Strain OT4b.31 probably has a diverse defense repertoire according to the following responses and predicted genes: bacitracin stress responses, genes bceBASR and yvcPQRS; multidrug resistance, MATE (multidrug and toxin extrusion) family efflux pump genes ydhE/norM and acrB; antibiotics resistance, genes vanRSW, tetP-like group II, fusA (elongation factor G), fosB, blaZ and ampC-like.

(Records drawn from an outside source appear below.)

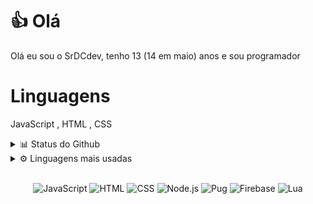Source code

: # 👍 Olá  
Olá eu sou o SrDCdev, tenho 13 (14 em maio) anos e sou programador
# Linguagens
JavaScript , HTML , CSS 

<details>
  <summary>📊 Status do Github </summary>

  <img align="left" alt="Status do Github" src="https://github-readme-stats.codestackr.vercel.app/api?username=SrDCdev&count_private=true&show_icons=true&theme=compact" />

</details> 

<details>
  <summary>⚙️ Linguagens mais usadas </summary>

  <img src="https://github-readme-stats-lake-nine.vercel.app/api/top-langs/?username=SrDCdev&theme=dracula&layout=compact" />

</details> 
<br>
<div align=center>

![JavaScript](https://img.shields.io/badge/-JavaScript-000000?style=for-the-badge&logo=javascript)
![HTML](https://img.shields.io/badge/-HTML-000000?style=for-the-badge&logo=HTML5)
![CSS](https://img.shields.io/badge/-CSS-000000?style=for-the-badge&logo=CSS3&logoColor=3799d6)
![Node.js](https://img.shields.io/badge/-Node.js-000000?style=for-the-badge&logo=node.js&logoColor=339933)
![Pug](https://img.shields.io/badge/-Pug-000000?style=for-the-badge&logo=pug&logoColor=f74b00)
![Firebase](https://img.shields.io/badge/Firebase-000000.svg?&style=for-the-badge&logo=firebase&logoColor=white)
![Lua](https://img.shields.io/badge/-Lua-000000.svg?&style=for-the-badge&logo=lua)
</div>
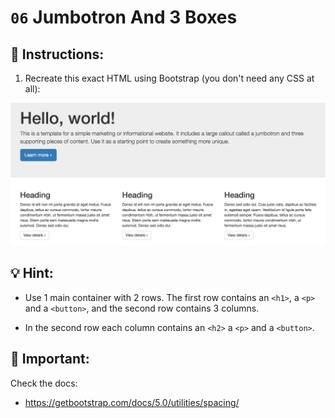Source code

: # `06` Jumbotron And 3 Boxes

## 📝 Instructions:

1. Recreate this exact HTML using Bootstrap (you don't need any CSS at all):

![Example Image](../../.learn/assets/1509928737623_bb6c18c0353c4f29b8bf62f7bcfabdf2.png?raw=true)

## 💡 Hint:

+ Use 1 main container with 2 rows. The first row contains an `<h1>`, a `<p>` and a `<button>`, and the second row contains 3 columns.

+ In the second row each column contains an `<h2>` a `<p>` and a `<button>`.

## 🔎 Important:

Check the docs:
- https://getbootstrap.com/docs/5.0/utilities/spacing/
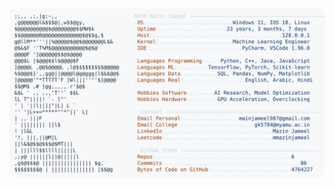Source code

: <picture>
  <source srcset="https://raw.githubusercontent.com/mmazinjameel/mmazinjameel/main/dark_mode.svg?v=1739321039" media="(prefers-color-scheme: dark)">
  <img src="https://raw.githubusercontent.com/mmazinjameel/mmazinjameel/main/light_mode.svg?v=1739321039">
</picture>
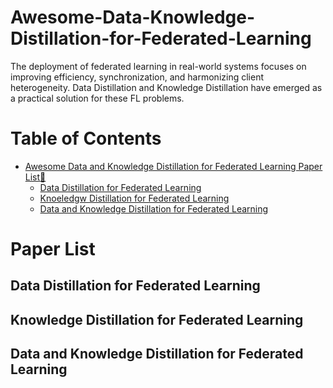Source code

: 
# Awesome-Data-Knowledge-Distillation-for-Federated-Learning

The deployment of federated learning in real-world systems focuses on improving efficiency, synchronization, and harmonizing client heterogeneity. Data Distillation and Knowledge Distillation have emerged as a practical solution for these FL problems. 

# Table of Contents

- [Awesome Data and Knowledge Distillation for Federated Learning Paper List:page_with_curl:](#Awesome-Data-Knowledge-Distillation-for-Federated-Learning)
  - [Data Distillation for Federated Learning](#Data-Distillation-for-Federated-Learning)
  - [Knoeledgw Distillation for Federated Learning](#Knoeledgw-Distillation-for-Federated-Learning)
  - [Data and Knowledge Distillation for Federated Learning](#Data-and-Knowledge-Distillation-for-Federated-Learning)


# Paper List

## Data Distillation for Federated Learning

## Knowledge Distillation for Federated Learning

## Data and Knowledge Distillation for Federated Learning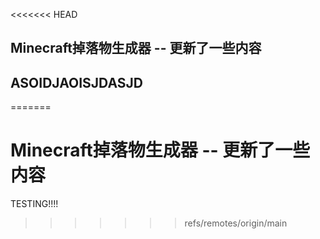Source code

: <<<<<<< HEAD
## Minecraft掉落物生成器 -- 更新了一些内容

## ASOIDJAOISJDASJD
=======
# Minecraft掉落物生成器 -- 更新了一些内容
TESTING!!!!
>>>>>>> refs/remotes/origin/main
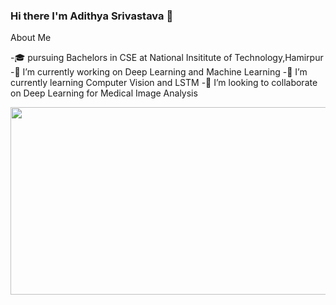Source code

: ### Hi there I'm Adithya Srivastava 👋


About Me

-🎓 pursuing Bachelors in CSE at National Insititute of Technology,Hamirpur
-🔭 I’m currently working on Deep Learning and Machine Learning
-🌱 I’m currently learning Computer Vision and LSTM
-👯 I’m looking to collaborate on Deep Learning for Medical Image Analysis

<div align="center">
  <img src="https://media.giphy.com/media/dWesBcTLavkZuG35MI/giphy.gif" width="600" height="300"/>
</div>

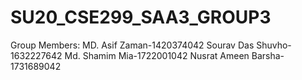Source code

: # SU20_CSE299_SAA3_GROUP3

Group Members:
MD. Asif Zaman-1420374042
Sourav Das Shuvho-1632227642
Md. Shamim Mia-1722001042
Nusrat Ameen Barsha-1731689042



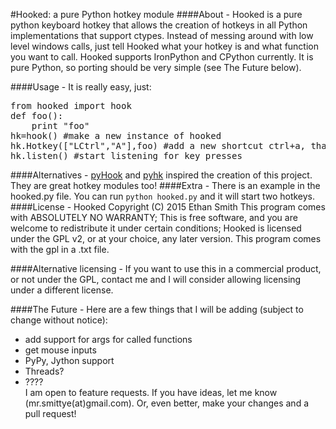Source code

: #Hooked: a pure Python hotkey module
####About - 
Hooked is a pure python keyboard hotkey that allows the creation of hotkeys in all Python implementations that support ctypes. Instead of messing around with low level windows calls, just tell Hooked what your hotkey is and what function you want to call.
Hooked supports IronPython and CPython currently. It is pure Python, so porting should be very simple (see The Future below).

####Usage - 
It is really easy, just:
<pre>
from hooked import hook
def foo():
    print "foo"
hk=hook() #make a new instance of hooked
hk.Hotkey(["LCtrl","A"],foo) #add a new shortcut ctrl+a, that calls foo() when pressed
hk.listen() #start listening for key presses
</pre>
####Alternatives -
[pyHook](http://sourceforge.net/projects/pyhook/) and [pyhk](https://github.com/schurpf/pyhk) inspired the creation of this project. They are great hotkey modules too!
####Extra - 
There is an example in the hooked.py file. You can run `python hooked.py` and it will start two hotkeys.
####License - 
Hooked  Copyright (C) 2015  Ethan Smith
This program comes with ABSOLUTELY NO WARRANTY;
This is free software, and you are welcome to redistribute it
under certain conditions;
Hooked is licensed under the GPL v2, or at your choice, any later version. This program comes with the gpl in a .txt file.

####Alternative licensing - 
If you want to use this in a commercial product, or not under the GPL, contact me and I will consider allowing licensing under a different license.

####The Future - 
Here are a few things that I will be adding (subject to change without notice):
* add support for args for called functions
* get mouse inputs
* PyPy, Jython support
* Threads?
* ????<br>
I am open to feature requests. If you have ideas, let me know (mr.smittye(at)gmail.com). Or, even better, make your changes and a pull request!
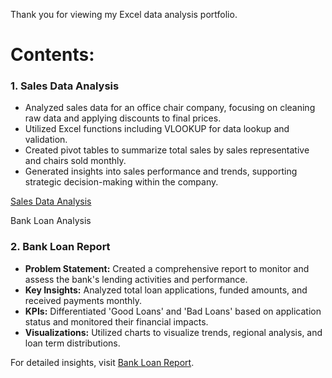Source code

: Thank you for viewing my Excel data analysis portfolio.

# Contents:
 
### 1. Sales Data Analysis

- Analyzed sales data for an office chair company, focusing on cleaning raw data and applying discounts to final prices.
- Utilized Excel functions including VLOOKUP for data lookup and validation.
- Created pivot tables to summarize total sales by sales representative and chairs sold monthly.
- Generated insights into sales performance and trends, supporting strategic decision-making within the company.

[Sales Data Analysis](https://github.com/rizsocial/Data-Analysis/tree/main/Excel%20Data%20Analysis/Sales%20Data%20Analysis)

Bank Loan Analysis

### 2. Bank Loan Report

- **Problem Statement:** Created a comprehensive report to monitor and assess the bank's lending activities and performance.
- **Key Insights:** Analyzed total loan applications, funded amounts, and received payments monthly.
- **KPIs:** Differentiated 'Good Loans' and 'Bad Loans' based on application status and monitored their financial impacts.
- **Visualizations:** Utilized charts to visualize trends, regional analysis, and loan term distributions.

For detailed insights, visit [Bank Loan Report](https://github.com/rizsocial/Data-Analysis/tree/main/Excel%20Data%20Analysis/Bank%20Loan%20Report).
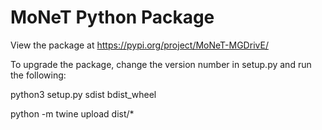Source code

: # MoNeT Python Package

View the package at https://pypi.org/project/MoNeT-MGDrivE/

To upgrade the package, change the version number in setup.py and run the following:

python3 setup.py sdist bdist_wheel

python -m twine upload dist/*
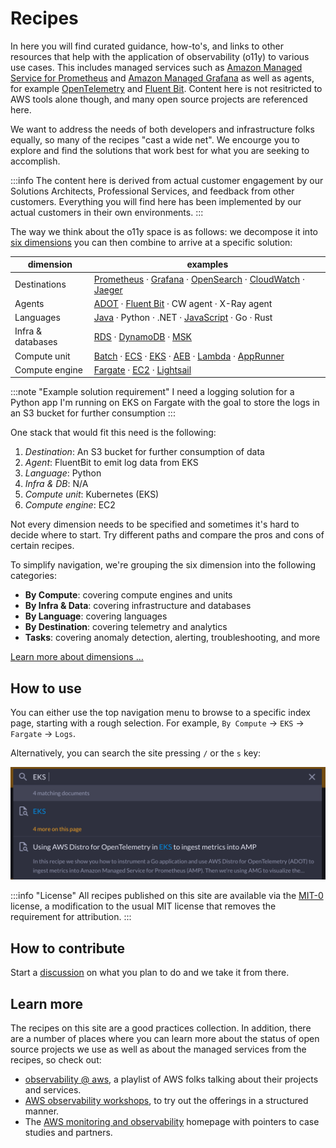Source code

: # Recipes

In here you will find curated guidance, how-to's, and links to other resources that help with the application of observability (o11y) to various use cases. This includes managed services such as [Amazon Managed Service for Prometheus][amp]
and [Amazon Managed Grafana][amg] as well as agents, for example [OpenTelemetry][otel]
and [Fluent Bit][fluentbit]. Content here is not resitricted to AWS tools alone though, and many open source projects are referenced here.

We want to address the needs of both developers and infrastructure folks equally, so many of the recipes "cast a wide net". We encourge you to explore and find the solutions that work best for what you are seeking to accomplish.

:::info
    The content here is derived from actual customer engagement by our Solutions Architects, Professional Services, and feedback from other customers. Everything you will find here has been implemented by our actual customers in their own environments.
:::

The way we think about the o11y space is as follows: we decompose it into
[six dimensions][dimensions] you can then combine to arrive at a specific solution:

| dimension | examples |
|---------------|--------------|
| Destinations  | [Prometheus][amp] &middot; [Grafana][amg] &middot; [OpenSearch][aes] &middot; [CloudWatch][cw] &middot; [Jaeger][jaeger] |
| Agents        | [ADOT][adot] &middot; [Fluent Bit][fluentbit] &middot; CW agent &middot; X-Ray agent |
| Languages     | [Java][java] &middot; Python &middot; .NET &middot; [JavaScript][nodejs] &middot; Go &middot; Rust |
| Infra & databases  |  [RDS][rds] &middot; [DynamoDB][dynamodb] &middot; [MSK][msk] |
| Compute unit | [Batch][batch] &middot; [ECS][ecs] &middot; [EKS][eks] &middot; [AEB][beans] &middot; [Lambda][lambda] &middot; [AppRunner][apprunner] |
| Compute engine | [Fargate][fargate] &middot; [EC2][ec2] &middot; [Lightsail][lightsail] |

:::note
    "Example solution requirement"
    I need a logging solution for a Python app I'm running on EKS on Fargate
    with the goal to store the logs in an S3 bucket for further consumption
:::

One stack that would fit this need is the following:

1. *Destination*: An S3 bucket for further consumption of data
1. *Agent*: FluentBit to emit log data from EKS
1. *Language*: Python
1. *Infra & DB*: N/A
1. *Compute unit*: Kubernetes (EKS)
1. *Compute engine*: EC2

Not every dimension needs to be specified and sometimes it's hard to decide where
to start. Try different paths and compare the pros and cons of certain recipes.

To simplify navigation, we're grouping the six dimension into the following
categories:

- **By Compute**: covering compute engines and units
- **By Infra & Data**: covering infrastructure and databases
- **By Language**: covering languages
- **By Destination**: covering telemetry and analytics
- **Tasks**: covering anomaly detection, alerting, troubleshooting, and more

[Learn more about dimensions …](https://aws-observability.github.io/observability-best-practices/recipes/dimensions/)

## How to use

You can either use the top navigation menu to browse to a specific index page,
starting with a rough selection. For example, `By Compute` -> `EKS` ->
`Fargate` -> `Logs`.

Alternatively, you can search the site pressing `/` or the `s` key:

![o11y space](images/search.png)

:::info
   "License"
  All recipes published on this site are available via the
	[MIT-0][mit0] license, a modification to the usual MIT license
	that removes the requirement for attribution.
:::

## How to contribute

Start a [discussion][discussion] on what you plan to do and we take it from there.

## Learn more

The recipes on this site are a good practices collection. In addition, there
are a number of places where you can learn more about the status of open source
projects we use as well as about the managed services from the recipes, so
check out:

- [observability @ aws][o11yataws], a playlist of AWS folks talking about
  their projects and services.
- [AWS observability workshops](https://aws-observability.github.io/observability-best-practices/recipes/workshops/), to try out the offerings in a
  structured manner.
- The [AWS monitoring and observability][o11yhome] homepage with pointers
  to case studies and partners.

[aes]: aes.md "Amazon Elasticsearch Service"
[adot]: https://aws-otel.github.io/ "AWS Distro for OpenTelemetry"
[amg]: amg.md "Amazon Managed Grafana"
[amp]: amp.md "Amazon Managed Service for Prometheus"
[batch]: https://aws.amazon.com/batch/ "AWS Batch"
[beans]: https://aws.amazon.com/elasticbeanstalk/ "AWS Elastic Beanstalk"
[cw]: cw.md "Amazon CloudWatch"
[dimensions]: dimensions.md
[dynamodb]: dynamodb.md "Amazon DynamoDB"
[ec2]: https://aws.amazon.com/ec2/ "Amazon EC2"
[ecs]: ecs.md "Amazon Elastic Container Service"
[eks]: eks.md "Amazon Elastic Kubernetes Service"
[fargate]: https://aws.amazon.com/fargate/ "AWS Fargate"
[fluentbit]: https://fluentbit.io/ "Fluent Bit"
[jaeger]: https://www.jaegertracing.io/ "Jaeger"
[kafka]: https://kafka.apache.org/ "Apache Kafka"
[apprunner]: apprunner.md "AWS App Runner"
[lambda]: lambda.md "AWS Lambda"
[lightsail]: https://aws.amazon.com/lightsail/ "Amazon Lightsail"
[otel]: https://opentelemetry.io/ "OpenTelemetry"
[java]: java.md
[nodejs]: nodejs.md
[rds]: rds.md "Amazon Relational Database Service"
[msk]: msk.md "Amazon Managed Streaming for Apache Kafka"
[mit0]: https://github.com/aws/mit-0 "MIT-0"
[discussion]: https://github.com/aws-observability/observability-best-practices/discussions "Discussions"
[o11yataws]: https://www.youtube.com/playlist?list=PLaiiCkpc1U7Wy7XwkpfgyOhIf_06IK3U_ "Observability @ AWS YouTube playlist"
[o11yhome]: https://aws.amazon.com/products/management-and-governance/use-cases/monitoring-and-observability/ "AWS Observability home"
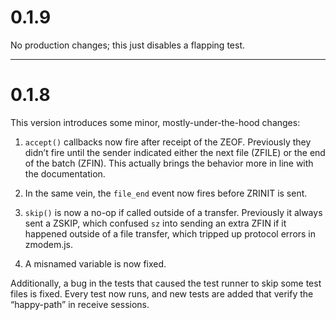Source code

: # 0.1.9

No production changes; this just disables a flapping test.

---

# 0.1.8

This version introduces some minor, mostly-under-the-hood changes:

1. `accept()` callbacks now fire after receipt of the ZEOF.
Previously they didn’t fire until the sender indicated either the next
file (ZFILE) or the end of the batch (ZFIN). This actually brings the
behavior more in line with the documentation.

2. In the same vein, the `file_end` event now fires before ZRINIT is sent.

3. `skip()` is now a no-op if called outside of a transfer. Previously
it always sent a ZSKIP, which confused `sz` into sending an extra ZFIN if
it happened outside of a file transfer, which tripped up protocol errors
in zmodem.js.

4. A misnamed variable is now fixed.

Additionally, a bug in the tests that caused the test runner to skip
some test files is fixed. Every test now runs, and new tests are added that
verify the “happy-path” in receive sessions.

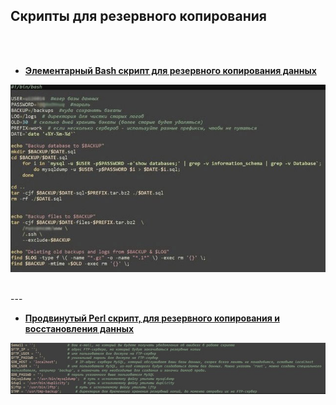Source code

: ## Скрипты для резервного копирования

<br />
<br />

- [**Элементарный Bash скрипт для резервного копирования данных**](./backup-sh.zip)

![](../img/backup-sh.jpg "backup-sh")

<br />
---
<br />

- [**Продвинутый Perl скрипт,  для резервного копирования и восстановления данных**](./perl-backup.zip)

![](../img/perl-backup.jpg "perl-backup")





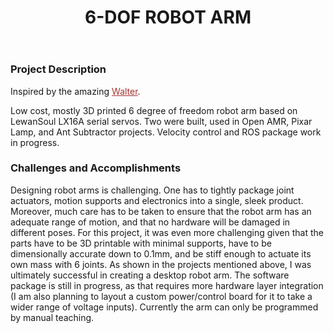 ﻿---
layout: default
title: 6-DOF ROBOT ARM
category: portfolio
modal-id: 5
vid1: null
vid2: null
img: 6DOF_Arm/withHand.jpg
img2: 6DOF_Arm/withHandbkg.jpg 
img3: 6DOF_Arm/size_comp.jpg 
img4: 6DOF_Arm/robot1.jpg 
img5: 6DOF_Arm/3D_print.jpg
project-date: 2018
languages:
- C++
- Python
concepts:
- Robot Manipulators
- Motion Mechanisms Design
- Design for Manufacturing
- Electrical Design
tools:
- Autodesk Inventor
- Linux
- ROS
---

### Project Description

Inspired by the amazing <a href="https://walter.readthedocs.io/en/latest/" style="color: #a83232" target="_blank">Walter</a>.

Low cost, mostly 3D printed 6 degree of freedom robot arm based on LewanSoul LX16A serial servos. Two were built, used in Open AMR, Pixar Lamp, and Ant Subtractor projects. Velocity control and ROS package work in progress.

### Challenges and Accomplishments

Designing robot arms is challenging. One has to tightly package joint actuators, motion supports and electronics into a single, sleek product. Moreover, much care has to be taken to ensure that the robot arm has an adequate range of motion, and that no hardware will be damaged in different poses. For this project, it was even more challenging given that the parts have to be 3D printable with minimal supports, have to be dimensionally accurate down to 0.1mm, and be stiff enough to actuate its own mass with 6 joints. As shown in the projects mentioned above, I was ultimately successful in creating a desktop robot arm. The software package is still in progress, as that requires more hardware layer integration (I am also planning to layout a custom power/control board for it to take a wider range of voltage inputs). Currently the arm can only be programmed by manual teaching.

Based in the KEGG analysis, some predicted proteins might participate in peripheral pathways for the degradation of benzoate, aminobenzoate, quinate, toluene, naphthalene, geraniol, limonene, pinene, chloroalkane, chloroalkene, styrene, ethilbenzene, caprolactam and atrazine compounds, and biosynthesis of streptomycin, novobiocin, zeatin, ansamycins, penicillin and cephalosporins.

Conclusions

The native Colombian strain Lysinibacillus sphaericus OT4b.31, isolated from beetle larvae, is classified between DNA similarity groups III and IV. A comparison of the chromosomal sequences of strain OT4b.31 and its closest complete genome sequence, L. sphaericus C3-41, demonstrates the presence of only a few similar regions with syntenial rearrangements, and no prophage or putative mosquitocidal toxins are shared. Sphaericolysin B354 and the coleopteran toxin Sip1A were predicted in the strain OT4b.31, a finding which may be useful not only in bioremediation of polluted environments, but also for biological control of agricultural pests. Finally, Cd, Zn, Co, Cu, Ni, Cr and As resistances probably are supported by efflux pumps genes.